Флори набросилась на еду, как волчонок, и одним глотком выпила всю шипучку. Она уже выспалась, была готова к началу нового дня, глаза гуляли по убогой, но уже привычной комнатенке,: отцовская одежда свалена на спинку стула, лучик света, пробившись сквозь плотно-белое окно, блеснул на хромированной решетке магазинной тележки со спящим Арти, затем поймал отражение тумбочки и зеленый квадратный предмет с красным бантом.
– Что это? – осторожно спросила девочка.
– А ты как думаешь? На что похоже?
– На подарок. – От смущения, что вообще осмелилась произнести это слово, она спрятала лицо в одеяло.
– Это и есть подарок. Смотри. – Соня перегнулась через Джо, и дала зеленый аккордеон Флори в руки, отстегнула ремешки, провела детской ладошкой по мехам, нажала на кнопки.
– Это кордион. Такой маленький. Мама, а где клавиши?
– У него нет клавиш. Только кнопки. Твоя мама как раз на таком училась играть. Слушай. Она пробежалась по клавишам, наигрывая «Черная овечка, бе-бе-бе, где же твоя шерстка?»
– Это мне, мама? Это мне подарок?
– Да. Тебе.
Небо нависало тучами, темными от нового снега, и Джо гнал машину, надеясь уехать как можно дальше до того, как повалит. Дорогу почистили, но остался коварный лед. Обогреватель снова капризничал, и Соня, все той же кухонной лопаткой, которую Джо всегда держал на приборной доске, соскребала ледяные стружки с лобового и боковых стекол.
– Это? Этот город, «Морли, шесть миль»?
– Тут была забегаловка. Где мы ели пирог.
– И там у нас сперли аккордеоны. Ставлю сотню баксов, полиция знает, где искать этих пацанов.

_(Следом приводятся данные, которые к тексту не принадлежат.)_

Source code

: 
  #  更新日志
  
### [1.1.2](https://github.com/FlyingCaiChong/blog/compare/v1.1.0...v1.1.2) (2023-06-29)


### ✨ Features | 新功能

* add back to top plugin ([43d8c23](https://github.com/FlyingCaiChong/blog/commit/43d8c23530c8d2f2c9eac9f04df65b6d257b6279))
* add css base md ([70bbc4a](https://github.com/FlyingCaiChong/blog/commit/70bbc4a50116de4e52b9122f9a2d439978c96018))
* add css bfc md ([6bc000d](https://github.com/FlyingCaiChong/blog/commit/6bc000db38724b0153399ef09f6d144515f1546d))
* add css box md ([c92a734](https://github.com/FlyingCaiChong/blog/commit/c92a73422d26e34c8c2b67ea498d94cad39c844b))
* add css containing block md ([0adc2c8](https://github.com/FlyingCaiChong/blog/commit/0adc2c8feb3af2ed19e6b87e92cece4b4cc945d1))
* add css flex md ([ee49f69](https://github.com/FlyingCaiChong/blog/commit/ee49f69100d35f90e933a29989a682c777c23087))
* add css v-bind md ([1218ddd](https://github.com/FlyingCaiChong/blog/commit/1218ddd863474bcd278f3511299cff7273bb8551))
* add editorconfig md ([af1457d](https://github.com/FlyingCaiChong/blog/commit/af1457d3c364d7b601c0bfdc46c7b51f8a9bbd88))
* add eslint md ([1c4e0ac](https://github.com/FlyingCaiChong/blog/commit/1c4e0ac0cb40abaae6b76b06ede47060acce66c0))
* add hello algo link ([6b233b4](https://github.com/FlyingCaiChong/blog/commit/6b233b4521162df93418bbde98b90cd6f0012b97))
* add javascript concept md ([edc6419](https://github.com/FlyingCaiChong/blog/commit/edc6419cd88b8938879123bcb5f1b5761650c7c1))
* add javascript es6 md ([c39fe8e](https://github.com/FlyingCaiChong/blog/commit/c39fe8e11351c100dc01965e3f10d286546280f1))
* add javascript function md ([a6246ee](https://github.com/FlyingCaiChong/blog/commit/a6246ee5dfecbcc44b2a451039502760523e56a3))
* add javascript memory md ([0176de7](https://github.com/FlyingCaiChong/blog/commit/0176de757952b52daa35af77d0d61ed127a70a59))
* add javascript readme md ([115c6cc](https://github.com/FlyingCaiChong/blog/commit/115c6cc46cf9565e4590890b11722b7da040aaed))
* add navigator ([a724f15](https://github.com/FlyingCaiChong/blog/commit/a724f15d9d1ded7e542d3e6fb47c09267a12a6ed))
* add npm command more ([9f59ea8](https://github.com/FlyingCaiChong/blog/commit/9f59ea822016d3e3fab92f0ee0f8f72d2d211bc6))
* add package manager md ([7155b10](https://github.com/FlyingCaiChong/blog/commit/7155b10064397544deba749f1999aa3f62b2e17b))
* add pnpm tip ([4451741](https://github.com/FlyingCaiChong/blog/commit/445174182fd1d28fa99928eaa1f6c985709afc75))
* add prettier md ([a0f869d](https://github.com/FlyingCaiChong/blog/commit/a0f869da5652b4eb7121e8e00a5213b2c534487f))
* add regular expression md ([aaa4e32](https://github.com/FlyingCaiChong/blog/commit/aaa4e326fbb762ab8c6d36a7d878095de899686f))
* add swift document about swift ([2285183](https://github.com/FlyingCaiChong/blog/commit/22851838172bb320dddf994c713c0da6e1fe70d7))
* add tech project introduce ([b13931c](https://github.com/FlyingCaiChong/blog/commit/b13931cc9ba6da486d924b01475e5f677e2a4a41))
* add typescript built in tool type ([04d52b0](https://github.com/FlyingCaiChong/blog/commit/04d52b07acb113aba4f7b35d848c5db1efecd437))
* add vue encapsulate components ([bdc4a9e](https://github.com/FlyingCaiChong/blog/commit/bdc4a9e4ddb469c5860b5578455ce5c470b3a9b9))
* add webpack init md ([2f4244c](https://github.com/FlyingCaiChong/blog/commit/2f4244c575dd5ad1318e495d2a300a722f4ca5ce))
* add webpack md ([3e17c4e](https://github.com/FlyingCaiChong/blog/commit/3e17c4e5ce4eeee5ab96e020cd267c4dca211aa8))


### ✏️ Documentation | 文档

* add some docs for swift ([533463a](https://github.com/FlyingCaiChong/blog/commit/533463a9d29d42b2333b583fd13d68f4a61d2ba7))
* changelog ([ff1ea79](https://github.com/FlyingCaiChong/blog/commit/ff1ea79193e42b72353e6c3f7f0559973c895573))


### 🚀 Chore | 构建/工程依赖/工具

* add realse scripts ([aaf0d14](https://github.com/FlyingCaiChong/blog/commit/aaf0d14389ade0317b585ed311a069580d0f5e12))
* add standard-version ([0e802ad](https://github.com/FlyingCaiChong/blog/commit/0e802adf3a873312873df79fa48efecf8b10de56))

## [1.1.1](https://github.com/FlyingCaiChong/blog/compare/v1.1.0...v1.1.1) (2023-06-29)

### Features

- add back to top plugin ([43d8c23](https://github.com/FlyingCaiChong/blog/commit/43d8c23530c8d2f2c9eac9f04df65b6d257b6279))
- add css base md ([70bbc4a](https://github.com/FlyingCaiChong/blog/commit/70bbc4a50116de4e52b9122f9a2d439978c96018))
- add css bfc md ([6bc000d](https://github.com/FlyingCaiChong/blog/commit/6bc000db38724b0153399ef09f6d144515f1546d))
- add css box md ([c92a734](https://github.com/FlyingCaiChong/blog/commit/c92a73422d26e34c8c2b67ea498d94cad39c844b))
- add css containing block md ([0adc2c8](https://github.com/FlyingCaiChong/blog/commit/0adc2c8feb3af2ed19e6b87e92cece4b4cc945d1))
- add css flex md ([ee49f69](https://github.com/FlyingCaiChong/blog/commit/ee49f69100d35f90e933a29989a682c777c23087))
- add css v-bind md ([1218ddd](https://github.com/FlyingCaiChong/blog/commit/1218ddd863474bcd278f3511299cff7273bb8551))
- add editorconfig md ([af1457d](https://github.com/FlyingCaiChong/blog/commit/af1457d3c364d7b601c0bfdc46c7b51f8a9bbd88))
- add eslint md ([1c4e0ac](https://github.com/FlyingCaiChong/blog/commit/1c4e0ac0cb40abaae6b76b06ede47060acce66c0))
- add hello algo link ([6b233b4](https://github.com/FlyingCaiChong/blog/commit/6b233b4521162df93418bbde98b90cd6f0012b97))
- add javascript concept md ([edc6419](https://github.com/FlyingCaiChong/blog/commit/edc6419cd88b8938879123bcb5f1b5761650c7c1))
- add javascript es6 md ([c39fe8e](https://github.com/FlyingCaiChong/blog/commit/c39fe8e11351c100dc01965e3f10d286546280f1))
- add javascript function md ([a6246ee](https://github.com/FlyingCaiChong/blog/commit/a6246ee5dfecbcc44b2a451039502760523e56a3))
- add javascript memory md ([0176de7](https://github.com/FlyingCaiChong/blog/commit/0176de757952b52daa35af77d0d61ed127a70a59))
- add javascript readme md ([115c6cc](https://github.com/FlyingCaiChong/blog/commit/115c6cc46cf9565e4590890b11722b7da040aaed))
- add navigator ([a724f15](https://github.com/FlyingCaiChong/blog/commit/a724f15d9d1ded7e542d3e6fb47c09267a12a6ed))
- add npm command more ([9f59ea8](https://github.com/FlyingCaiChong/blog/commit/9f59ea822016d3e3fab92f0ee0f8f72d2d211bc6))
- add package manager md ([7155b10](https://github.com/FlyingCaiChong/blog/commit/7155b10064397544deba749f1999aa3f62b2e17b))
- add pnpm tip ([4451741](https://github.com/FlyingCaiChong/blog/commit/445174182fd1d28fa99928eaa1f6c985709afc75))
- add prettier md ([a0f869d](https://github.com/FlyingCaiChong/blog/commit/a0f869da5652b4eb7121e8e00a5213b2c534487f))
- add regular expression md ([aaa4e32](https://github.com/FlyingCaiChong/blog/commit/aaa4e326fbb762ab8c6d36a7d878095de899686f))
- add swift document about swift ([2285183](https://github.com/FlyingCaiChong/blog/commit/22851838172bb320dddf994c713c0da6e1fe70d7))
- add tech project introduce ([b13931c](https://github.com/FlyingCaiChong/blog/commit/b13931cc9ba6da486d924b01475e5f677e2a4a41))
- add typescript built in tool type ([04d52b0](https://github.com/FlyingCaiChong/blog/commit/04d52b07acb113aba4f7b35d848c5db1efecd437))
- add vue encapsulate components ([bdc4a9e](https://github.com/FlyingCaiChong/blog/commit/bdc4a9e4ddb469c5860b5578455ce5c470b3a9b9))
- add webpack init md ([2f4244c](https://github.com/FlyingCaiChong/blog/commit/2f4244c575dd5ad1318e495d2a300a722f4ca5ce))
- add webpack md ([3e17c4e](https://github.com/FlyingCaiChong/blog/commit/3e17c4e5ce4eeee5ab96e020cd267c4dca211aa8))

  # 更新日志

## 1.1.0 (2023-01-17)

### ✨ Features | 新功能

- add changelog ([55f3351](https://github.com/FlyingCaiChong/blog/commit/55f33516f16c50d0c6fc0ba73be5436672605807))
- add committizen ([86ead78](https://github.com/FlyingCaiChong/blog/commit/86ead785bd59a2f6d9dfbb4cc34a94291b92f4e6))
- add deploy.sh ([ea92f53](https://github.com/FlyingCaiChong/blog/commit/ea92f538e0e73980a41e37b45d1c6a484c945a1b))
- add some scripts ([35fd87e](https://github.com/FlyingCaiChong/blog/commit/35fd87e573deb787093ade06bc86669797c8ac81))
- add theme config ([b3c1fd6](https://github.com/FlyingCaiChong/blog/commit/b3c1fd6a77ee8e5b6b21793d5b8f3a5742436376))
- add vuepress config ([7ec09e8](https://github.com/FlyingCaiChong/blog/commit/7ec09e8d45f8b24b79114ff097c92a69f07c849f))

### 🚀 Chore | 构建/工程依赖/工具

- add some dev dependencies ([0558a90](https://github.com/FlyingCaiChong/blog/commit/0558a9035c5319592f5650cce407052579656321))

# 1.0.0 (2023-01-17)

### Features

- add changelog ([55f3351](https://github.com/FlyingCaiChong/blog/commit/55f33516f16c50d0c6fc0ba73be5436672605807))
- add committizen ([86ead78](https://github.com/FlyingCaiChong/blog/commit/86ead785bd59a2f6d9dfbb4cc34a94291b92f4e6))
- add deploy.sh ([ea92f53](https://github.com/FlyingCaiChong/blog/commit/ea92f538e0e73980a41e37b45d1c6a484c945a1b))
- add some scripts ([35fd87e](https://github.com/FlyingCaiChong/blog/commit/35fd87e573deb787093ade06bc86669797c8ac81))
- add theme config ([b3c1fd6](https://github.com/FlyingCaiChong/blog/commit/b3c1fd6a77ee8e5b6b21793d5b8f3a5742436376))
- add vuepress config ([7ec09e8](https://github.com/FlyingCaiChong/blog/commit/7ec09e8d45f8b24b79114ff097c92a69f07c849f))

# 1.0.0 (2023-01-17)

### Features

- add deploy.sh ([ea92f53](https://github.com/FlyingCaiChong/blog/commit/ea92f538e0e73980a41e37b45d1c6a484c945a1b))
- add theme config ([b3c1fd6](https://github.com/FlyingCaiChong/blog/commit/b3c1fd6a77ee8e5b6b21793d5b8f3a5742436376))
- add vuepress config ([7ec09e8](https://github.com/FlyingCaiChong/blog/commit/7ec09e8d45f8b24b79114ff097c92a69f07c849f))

– Джо, ты же не видел никаких пацанов.
– А чего мне на них смотреть? То я не знаю этих проклятых ниггеров и ихних жирных боссов, бабки на дурь, небось, понадобились. Кто, черт побери, еще будет таскать у людей аккордеоны?
Они пересекли черту города: щебенка со складками льда, невзрачные магазинчики, цементные дорожки перед домами делят пополам квадратные площадки снега, седаны, гаражи на одну машину, бесполезные баскетбольные кольца над открытыми дверьми. Они уткнулись в хвост здоровенного трейлера, заклеенного эмблемами штатов, в которых тот успел побывать; Джо подъехал поближе и разглядел красно-желтую надпись «Флорида – наш солнечный дом», посередине задней двери, над колышущейся занавеской и закрытым жалюзи – улыбающееся личико солнца странно контрастировало с похожим на мошонку силуэтом какого-то другого штата.